Neul CEO, Henk Koopermans — appointed to the role in December 2015 — was in Australia this week promoting NB-IOT at the Connect Expo in Melbourne. He told IoTAustralia that Neul had developed the technology underpinning the NB-IoT standard, which is due to be ratified by 3GPP at the end of June as part of Release 13 of its cellular standards.
“We developed the technology now called narrow band IoT. … What we have contributed underpins the standard,” he said.
NB-IoT is the cellular industry’s answer to various low-powered wide-area network technologies developed for IoT, such as Sigfox, LoRaWAN and Ingenu. It operates in 200kHz of the existing cellular spectrum and has been developed to meet similar objectives: support for low-cost devices with long battery life, long range and/or very good in-building penetration.
The big advantage being claimed for NB-IoT is that it will be a truly global standard and deployment will not require the installation of any new antennas – simply a hardware and/or software upgrade to existing cellular base stations.

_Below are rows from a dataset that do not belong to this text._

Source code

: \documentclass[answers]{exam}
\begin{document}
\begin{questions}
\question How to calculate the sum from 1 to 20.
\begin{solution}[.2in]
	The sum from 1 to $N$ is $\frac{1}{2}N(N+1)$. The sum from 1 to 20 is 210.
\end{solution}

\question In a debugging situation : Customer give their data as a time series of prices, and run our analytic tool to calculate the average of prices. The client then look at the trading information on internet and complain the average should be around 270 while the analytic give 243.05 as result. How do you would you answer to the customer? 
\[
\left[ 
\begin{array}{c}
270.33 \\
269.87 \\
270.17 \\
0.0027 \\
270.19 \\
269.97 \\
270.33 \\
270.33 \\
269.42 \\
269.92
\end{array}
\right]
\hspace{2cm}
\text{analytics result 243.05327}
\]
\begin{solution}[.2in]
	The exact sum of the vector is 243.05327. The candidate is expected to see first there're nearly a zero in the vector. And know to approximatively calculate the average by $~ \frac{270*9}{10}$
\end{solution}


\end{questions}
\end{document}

Neul (the name means ‘cloud’ in Gaelic) started out developing technology to exploit TV ‘White Space’ and at the time of its acquisition by Huawei appeared to be one of several contenders touting proprietary low-powered wide-area network technologies for IoT. According to this report Neul launched the world’s first city-wide network using TV white space spectrum in Cambridge in April 2012 and drove creation of the open Weightless standard designed to use white space spectrum for M2M communications.

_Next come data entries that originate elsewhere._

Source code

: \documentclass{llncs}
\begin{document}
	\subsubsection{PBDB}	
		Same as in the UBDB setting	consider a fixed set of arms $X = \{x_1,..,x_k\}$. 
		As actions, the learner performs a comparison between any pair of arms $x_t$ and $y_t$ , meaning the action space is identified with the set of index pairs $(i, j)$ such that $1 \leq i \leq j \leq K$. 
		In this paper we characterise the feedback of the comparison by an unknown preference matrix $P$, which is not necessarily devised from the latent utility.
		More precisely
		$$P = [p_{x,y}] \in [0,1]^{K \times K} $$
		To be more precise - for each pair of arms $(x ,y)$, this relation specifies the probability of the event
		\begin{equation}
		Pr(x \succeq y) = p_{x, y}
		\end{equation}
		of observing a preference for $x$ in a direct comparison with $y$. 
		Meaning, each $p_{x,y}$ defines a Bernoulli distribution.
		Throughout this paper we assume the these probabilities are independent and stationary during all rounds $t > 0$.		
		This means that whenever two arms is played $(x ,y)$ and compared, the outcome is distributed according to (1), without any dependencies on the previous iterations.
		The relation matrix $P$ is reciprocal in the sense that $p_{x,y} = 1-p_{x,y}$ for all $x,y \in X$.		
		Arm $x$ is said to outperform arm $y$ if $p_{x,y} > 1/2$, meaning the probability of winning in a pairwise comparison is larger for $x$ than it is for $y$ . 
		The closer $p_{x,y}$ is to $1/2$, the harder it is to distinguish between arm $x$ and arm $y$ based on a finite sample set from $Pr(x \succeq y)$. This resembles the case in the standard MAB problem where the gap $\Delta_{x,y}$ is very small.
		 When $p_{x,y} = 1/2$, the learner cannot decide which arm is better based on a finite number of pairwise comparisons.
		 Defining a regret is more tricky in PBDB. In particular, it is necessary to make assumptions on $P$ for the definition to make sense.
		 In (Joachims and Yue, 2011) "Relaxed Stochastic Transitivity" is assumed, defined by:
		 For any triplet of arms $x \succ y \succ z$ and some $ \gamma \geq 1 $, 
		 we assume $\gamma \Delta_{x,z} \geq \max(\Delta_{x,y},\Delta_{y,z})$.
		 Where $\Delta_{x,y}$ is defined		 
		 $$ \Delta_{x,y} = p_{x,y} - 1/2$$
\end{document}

Neul to focus on NB-IoT silicon
Koopermans said Neul would continue as distinct entity — it recently moved into new corporate headquarters in Cambridge — focussing on the silicon needed for NB-IoT and enabling Huawei to provide end-to-end solutions for NB-IoT. “Huawei will do the network side of NB-IoT and the we will do the silicon solution and the stack that goes with it. So we will have a complete end-to-end solution,” he said. “Neul will effectively be an IoT device centre within Huawei.”
Koopermans added: “In the first instance we are just looking at the silicon and the software that goes with it but we are looking at developing a complete ecosystem that we will support with software tools and integration tools. Devices will be made by whoever wants to make them. The possibilities are endless.” He said that Huawei might get into the manufacture of NB-IoT devices “at some point.”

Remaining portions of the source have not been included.